Campari


what:

bitter Italian apéritif

where:
Osteria alle Testiere
Castello 5801
Venice


when:
early spring

 

character:

Campari is a brightly colored (typically red) silk shirt, open at the collar. Not, quite assuredly, an item one ventures out in without proper consideration. For gray Tuesday afternoons in November, stateside, it is not. But in the spring. On the Continent. Alfresco. When the sun begins to set, and the sea turns navy, and the sky matches the deep red and orange of your glass.
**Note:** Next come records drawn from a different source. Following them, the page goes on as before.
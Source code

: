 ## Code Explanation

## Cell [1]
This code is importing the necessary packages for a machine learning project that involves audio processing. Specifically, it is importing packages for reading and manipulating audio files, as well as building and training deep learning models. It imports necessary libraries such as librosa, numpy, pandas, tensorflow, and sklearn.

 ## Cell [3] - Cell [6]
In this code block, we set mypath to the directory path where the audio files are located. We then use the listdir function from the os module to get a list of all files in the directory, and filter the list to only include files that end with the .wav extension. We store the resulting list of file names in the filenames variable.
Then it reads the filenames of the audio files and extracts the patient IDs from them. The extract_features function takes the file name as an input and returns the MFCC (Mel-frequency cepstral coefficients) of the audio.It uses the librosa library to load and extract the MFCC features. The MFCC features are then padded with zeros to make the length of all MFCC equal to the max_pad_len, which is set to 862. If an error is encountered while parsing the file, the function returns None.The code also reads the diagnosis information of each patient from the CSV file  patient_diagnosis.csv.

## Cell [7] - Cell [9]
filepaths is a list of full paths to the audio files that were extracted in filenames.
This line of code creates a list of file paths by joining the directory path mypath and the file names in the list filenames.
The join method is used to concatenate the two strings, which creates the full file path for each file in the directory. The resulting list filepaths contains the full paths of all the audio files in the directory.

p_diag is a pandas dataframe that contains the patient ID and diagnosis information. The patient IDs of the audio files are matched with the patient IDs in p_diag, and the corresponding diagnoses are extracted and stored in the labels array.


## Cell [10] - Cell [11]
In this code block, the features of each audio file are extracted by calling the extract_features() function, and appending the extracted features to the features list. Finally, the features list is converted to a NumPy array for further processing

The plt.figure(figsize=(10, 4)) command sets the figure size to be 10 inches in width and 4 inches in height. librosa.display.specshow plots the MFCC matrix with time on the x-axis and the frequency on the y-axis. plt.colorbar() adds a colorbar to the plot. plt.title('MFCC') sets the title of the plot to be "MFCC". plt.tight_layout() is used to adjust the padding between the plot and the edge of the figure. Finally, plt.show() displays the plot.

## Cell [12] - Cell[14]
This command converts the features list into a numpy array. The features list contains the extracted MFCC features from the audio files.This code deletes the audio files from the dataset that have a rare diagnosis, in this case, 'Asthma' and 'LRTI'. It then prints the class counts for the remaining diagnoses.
Well, then, quando a Venezia…


tastes like:


A hello kiss on the cheek which has, in its pressure and placement, the most subtle yet seductive hint of the goodnight to come.


pairs nicely with:


A rocks glass full of ice and a burnt wedge of ripe orange; the first drink order at a luxurious hotel after arriving on holiday, the first drink after arriving and taking a longish nap in a luxurious hotel while on holiday, being on holiday (in general), (but especially) Venice, Capri, Portovenere, or anywhere else within ten kilometers of the Mediterranean (not to mention cold late-winter nights in the States when one prefers to feel as if one were within ten kilometers of the Mediterranean); “Boum!” by Charles Trenet, “Via con me” by Paolo Conte, and any other crooner songs sung in French or Italian in which the need for translation is rendered entirely unnecessary; a certain Italian woman, of a certain age, who once said certain things in Italian to a certain young American over Campari at a small seaside table in Portovenere, which things were said in a way which rendered translation entirely unnecessary, and for the memory of which afternoon the certain young American wishes to sincerely thank said Italian woman; and prosecco an orange wedge and soda.